(Dataset entries)
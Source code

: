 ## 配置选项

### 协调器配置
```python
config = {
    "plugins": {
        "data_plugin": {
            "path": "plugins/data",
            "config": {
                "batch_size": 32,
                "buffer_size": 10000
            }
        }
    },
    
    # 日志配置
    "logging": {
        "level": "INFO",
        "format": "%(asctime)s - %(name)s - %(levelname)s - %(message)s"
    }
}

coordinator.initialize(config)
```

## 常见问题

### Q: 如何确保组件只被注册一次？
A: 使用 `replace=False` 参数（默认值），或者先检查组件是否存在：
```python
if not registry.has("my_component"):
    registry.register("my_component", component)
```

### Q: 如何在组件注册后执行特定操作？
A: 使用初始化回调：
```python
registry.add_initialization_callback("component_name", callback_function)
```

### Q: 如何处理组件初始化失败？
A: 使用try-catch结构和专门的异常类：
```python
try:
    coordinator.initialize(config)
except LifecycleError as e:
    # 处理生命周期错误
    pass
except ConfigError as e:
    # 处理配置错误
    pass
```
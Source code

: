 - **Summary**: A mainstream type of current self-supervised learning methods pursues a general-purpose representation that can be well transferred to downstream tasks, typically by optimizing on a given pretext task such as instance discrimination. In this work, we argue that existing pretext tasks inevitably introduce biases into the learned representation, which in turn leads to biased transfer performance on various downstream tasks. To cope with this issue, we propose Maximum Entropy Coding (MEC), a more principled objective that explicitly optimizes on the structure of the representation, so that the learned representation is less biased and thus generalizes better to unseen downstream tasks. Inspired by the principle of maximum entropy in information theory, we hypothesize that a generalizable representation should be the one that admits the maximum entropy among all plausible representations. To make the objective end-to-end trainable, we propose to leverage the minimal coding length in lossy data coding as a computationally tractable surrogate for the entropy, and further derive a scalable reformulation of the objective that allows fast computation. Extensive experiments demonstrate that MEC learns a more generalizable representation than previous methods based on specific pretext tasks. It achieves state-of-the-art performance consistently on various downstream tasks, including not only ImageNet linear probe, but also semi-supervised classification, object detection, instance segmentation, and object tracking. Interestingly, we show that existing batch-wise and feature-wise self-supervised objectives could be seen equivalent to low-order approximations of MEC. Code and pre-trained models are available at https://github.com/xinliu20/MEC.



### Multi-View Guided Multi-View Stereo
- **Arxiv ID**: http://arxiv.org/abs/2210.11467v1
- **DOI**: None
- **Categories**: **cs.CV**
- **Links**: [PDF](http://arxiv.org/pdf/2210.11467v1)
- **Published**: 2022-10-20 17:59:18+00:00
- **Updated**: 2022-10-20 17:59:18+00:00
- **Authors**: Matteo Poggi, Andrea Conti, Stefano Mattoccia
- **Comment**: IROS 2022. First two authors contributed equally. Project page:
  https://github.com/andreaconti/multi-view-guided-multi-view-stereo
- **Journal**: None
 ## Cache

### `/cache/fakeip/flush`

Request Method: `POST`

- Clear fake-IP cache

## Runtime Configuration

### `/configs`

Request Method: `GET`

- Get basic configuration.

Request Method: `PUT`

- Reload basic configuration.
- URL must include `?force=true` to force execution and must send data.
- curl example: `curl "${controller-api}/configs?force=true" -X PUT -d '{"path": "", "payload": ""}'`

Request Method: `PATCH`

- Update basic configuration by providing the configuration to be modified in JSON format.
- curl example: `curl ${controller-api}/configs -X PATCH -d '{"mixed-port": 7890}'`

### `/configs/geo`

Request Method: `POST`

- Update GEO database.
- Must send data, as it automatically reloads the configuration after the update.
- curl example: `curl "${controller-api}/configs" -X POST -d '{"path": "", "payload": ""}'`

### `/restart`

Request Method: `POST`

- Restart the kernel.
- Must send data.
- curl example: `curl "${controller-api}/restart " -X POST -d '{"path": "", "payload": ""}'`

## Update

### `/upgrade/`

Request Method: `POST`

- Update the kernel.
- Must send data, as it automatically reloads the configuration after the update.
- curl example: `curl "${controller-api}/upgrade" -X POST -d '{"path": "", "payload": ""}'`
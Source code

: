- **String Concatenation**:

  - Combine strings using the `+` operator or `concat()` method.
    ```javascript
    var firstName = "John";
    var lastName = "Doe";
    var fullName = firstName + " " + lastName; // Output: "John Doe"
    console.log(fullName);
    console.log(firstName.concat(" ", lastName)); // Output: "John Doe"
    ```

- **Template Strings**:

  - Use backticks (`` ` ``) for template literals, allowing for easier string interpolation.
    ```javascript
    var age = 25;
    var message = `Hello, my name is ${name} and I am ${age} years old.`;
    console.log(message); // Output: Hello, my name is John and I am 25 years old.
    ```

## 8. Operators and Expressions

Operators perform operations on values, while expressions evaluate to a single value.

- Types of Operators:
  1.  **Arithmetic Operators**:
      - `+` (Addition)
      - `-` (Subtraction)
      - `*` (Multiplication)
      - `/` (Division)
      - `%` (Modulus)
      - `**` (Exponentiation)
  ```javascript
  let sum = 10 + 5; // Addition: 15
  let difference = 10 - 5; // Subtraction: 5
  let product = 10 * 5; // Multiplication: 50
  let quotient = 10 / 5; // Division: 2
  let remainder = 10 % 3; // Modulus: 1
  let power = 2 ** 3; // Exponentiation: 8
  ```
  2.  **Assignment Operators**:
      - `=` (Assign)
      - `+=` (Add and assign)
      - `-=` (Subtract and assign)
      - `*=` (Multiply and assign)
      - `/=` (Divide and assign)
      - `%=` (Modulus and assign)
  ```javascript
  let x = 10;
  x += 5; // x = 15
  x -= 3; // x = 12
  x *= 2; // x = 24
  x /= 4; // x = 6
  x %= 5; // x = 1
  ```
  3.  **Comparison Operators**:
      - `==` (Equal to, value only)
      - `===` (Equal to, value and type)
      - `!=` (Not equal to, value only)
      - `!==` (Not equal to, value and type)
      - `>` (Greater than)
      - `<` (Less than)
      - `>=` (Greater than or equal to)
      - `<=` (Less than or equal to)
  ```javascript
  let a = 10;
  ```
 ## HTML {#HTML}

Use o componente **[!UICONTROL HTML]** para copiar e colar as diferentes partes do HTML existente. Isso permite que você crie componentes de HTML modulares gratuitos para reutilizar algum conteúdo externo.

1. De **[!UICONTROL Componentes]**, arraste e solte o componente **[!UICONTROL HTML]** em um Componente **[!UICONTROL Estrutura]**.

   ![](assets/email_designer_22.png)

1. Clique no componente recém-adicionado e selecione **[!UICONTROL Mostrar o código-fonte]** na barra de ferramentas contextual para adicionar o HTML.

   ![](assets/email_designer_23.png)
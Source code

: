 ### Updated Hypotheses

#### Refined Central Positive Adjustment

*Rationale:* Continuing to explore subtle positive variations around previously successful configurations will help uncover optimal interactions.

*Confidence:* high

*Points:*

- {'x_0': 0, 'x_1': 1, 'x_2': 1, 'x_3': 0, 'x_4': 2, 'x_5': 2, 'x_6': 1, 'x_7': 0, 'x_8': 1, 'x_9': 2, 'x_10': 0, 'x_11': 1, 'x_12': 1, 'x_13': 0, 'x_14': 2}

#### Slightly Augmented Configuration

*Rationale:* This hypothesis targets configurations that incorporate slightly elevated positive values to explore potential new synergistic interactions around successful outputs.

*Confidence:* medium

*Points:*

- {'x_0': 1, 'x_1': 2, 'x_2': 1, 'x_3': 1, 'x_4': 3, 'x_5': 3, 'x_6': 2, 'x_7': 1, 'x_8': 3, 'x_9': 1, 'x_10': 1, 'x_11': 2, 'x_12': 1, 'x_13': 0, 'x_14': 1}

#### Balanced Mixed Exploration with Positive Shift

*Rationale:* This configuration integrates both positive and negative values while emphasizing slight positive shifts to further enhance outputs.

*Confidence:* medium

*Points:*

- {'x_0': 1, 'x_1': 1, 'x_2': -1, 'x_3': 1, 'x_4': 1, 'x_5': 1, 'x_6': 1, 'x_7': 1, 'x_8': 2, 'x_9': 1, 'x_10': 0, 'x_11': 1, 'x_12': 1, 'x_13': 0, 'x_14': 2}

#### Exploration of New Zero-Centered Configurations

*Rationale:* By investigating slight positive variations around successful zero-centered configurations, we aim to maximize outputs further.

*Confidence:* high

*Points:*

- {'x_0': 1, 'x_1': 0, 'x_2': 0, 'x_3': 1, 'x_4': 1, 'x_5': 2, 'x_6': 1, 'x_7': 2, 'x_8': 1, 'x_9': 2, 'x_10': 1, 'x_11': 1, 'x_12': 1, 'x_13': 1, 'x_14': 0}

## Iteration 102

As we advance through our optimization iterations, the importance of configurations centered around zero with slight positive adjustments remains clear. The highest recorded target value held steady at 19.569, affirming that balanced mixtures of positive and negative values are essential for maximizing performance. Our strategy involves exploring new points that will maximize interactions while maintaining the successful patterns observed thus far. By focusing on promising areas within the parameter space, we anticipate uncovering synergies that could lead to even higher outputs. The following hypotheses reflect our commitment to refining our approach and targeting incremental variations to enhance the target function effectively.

- [ACTIVITY]: Copy every line in the data above that has the string "basic" in it.

- [RESULT OF THIS EXERCISE]:
- Get basic configuration.
- Reload basic configuration.
- Update basic configuration by providing the configuration to be modified in JSON format.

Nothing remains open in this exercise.